Мы узнали тебя, пели глаза, мы узнали тебя, играющий человек, щеголь, примеряющий души и образы, бродячий лицедей, меняющий собственное «я» на разменную монету чужих слов и жестов; мы узнали тебя, и приветствуем, и…

– Кто вы?! – вопрос упал в бездну; и круги пошли по алой кипящей лаве…

Мы – бездна, смеялись глаза, мы – Бездна Голодных глаз, мы – несыгранная роль; мы – ненаписанная пьеса, мы – сущность, не получившая существования; выпусти нас, человек – и мы будем статистами в твоем бенефисе, и миры лягут подмостками к твоим ногам, и солнца станут тебе прожекторами; и ты получишь роли, перед которыми снимут шляпы гении… Смотри, человек!…

…Пыль осела, стали ясно различимы звериные скулы вождя, сидящего на гнедом коне, приплясывающем от нетерпения, смолкли отрывистые вопли шаманов – и в открывшийся простор, свободный от Черного ветра, пошли упурки. Я наклонился и подхватил с земли слишком короткий и легкий для меня меч Аль-Хиро, понимая в последние секунды, что бежать и говорить я еще смог, но говорить и рубиться не может никто. И, ныряя под копыта ржущих лошадей и снимая с седла особенно рьяного воина, я знал, какие гибельные силы выходят сейчас из-под контроля; и удивлялся, уворачиваясь от стрел, удивлялся, рубя руки и головы почему этот мир еще цел… Передние ряды стали изгибаться полумесяцем, и в центре дуги мелькал маленький узкий меч, и никто не мог пройти через неподвижно лежащую девушку и старика, пытающего приподняться на локте. Крылья ревущего полумесяца смыкались все глубже, осатаневший мир почему-то стоял, и лишь когда справа от меня рухнул огромный разъяренный кочевник, уже достававший мою спину длинным кривым клинком – я понял причину равновесия…

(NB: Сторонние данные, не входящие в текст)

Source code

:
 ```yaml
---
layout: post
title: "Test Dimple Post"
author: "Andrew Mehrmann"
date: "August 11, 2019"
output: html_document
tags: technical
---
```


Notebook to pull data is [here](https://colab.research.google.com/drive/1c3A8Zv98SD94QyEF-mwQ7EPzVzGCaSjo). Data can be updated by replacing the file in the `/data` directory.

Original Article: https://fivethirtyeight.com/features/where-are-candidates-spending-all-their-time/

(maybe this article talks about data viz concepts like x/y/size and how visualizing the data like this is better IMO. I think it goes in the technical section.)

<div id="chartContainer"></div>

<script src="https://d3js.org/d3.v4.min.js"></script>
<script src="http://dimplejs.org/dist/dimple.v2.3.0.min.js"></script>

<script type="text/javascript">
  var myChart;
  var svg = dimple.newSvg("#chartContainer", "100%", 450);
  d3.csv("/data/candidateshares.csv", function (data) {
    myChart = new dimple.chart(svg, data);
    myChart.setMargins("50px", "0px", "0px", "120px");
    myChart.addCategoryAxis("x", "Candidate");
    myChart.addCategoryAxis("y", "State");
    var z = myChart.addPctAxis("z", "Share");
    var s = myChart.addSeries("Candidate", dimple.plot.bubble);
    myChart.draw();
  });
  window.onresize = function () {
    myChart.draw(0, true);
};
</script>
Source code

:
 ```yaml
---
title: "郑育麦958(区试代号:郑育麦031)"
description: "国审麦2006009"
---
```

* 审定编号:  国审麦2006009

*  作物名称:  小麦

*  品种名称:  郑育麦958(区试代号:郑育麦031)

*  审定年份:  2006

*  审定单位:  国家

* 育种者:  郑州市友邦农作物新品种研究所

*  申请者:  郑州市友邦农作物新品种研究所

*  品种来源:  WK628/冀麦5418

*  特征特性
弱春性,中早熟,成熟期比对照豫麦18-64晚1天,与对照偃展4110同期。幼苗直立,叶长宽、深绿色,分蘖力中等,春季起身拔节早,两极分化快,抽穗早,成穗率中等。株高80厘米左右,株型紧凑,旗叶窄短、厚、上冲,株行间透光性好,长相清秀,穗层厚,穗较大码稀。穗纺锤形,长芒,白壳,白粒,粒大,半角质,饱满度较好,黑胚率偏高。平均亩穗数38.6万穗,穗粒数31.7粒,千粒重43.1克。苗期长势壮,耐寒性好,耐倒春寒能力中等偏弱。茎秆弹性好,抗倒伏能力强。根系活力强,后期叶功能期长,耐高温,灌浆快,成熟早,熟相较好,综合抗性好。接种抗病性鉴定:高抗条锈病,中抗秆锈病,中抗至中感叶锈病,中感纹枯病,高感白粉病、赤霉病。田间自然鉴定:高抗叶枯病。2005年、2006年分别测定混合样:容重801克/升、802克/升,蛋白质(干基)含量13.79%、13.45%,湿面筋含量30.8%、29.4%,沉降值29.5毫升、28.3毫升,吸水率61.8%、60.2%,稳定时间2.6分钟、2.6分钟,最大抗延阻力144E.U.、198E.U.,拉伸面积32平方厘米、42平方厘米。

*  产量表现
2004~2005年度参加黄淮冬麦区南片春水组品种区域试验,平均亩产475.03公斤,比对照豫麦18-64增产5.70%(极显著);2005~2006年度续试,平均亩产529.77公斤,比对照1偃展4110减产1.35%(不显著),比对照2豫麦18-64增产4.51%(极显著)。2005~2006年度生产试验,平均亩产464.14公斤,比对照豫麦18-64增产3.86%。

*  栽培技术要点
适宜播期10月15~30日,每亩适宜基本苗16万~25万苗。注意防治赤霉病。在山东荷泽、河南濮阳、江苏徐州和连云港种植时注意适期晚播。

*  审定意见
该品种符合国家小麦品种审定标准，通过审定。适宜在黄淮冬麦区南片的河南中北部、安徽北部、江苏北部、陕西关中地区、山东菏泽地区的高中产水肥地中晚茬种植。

– Смотри, человек! Смотри! Смотри же!!

…Я никак не мог сосредоточиться на реальности совершавшегося, и даже озноб от прохлады, казалось, принадлежал не мне, а кому-то другому, далекому, идущему между плитами, вглядывающемуся в полустертые имена древних владетелей, блестящих кавалеров, кокетливых дам в сгнивших оборках, чьи последние потомки ковыряют сейчас землю в Скиту Отверженных, добывая нелегкий хлеб свой в тени Знаков, Слов, Печатей… Страх поднимался во мне скрипом черной крышки с золотыми вензелями по крошащемуся лаку; дикое ожидание посеревших костей и мрачной ухмылки безгубого рта, ожидание бледных извивающихся нитей в полуразложившихся останках…

Воздушно-белое платье колыхнулось в подкравшемся ветре, он растрепал белые волосы, тронул белые нити жемчуга, белые губы; и мрамор измученного лица ожил огромными кричащими глазами. «Уходи! – кричали глаза, – уходи… У тебя всего одна…»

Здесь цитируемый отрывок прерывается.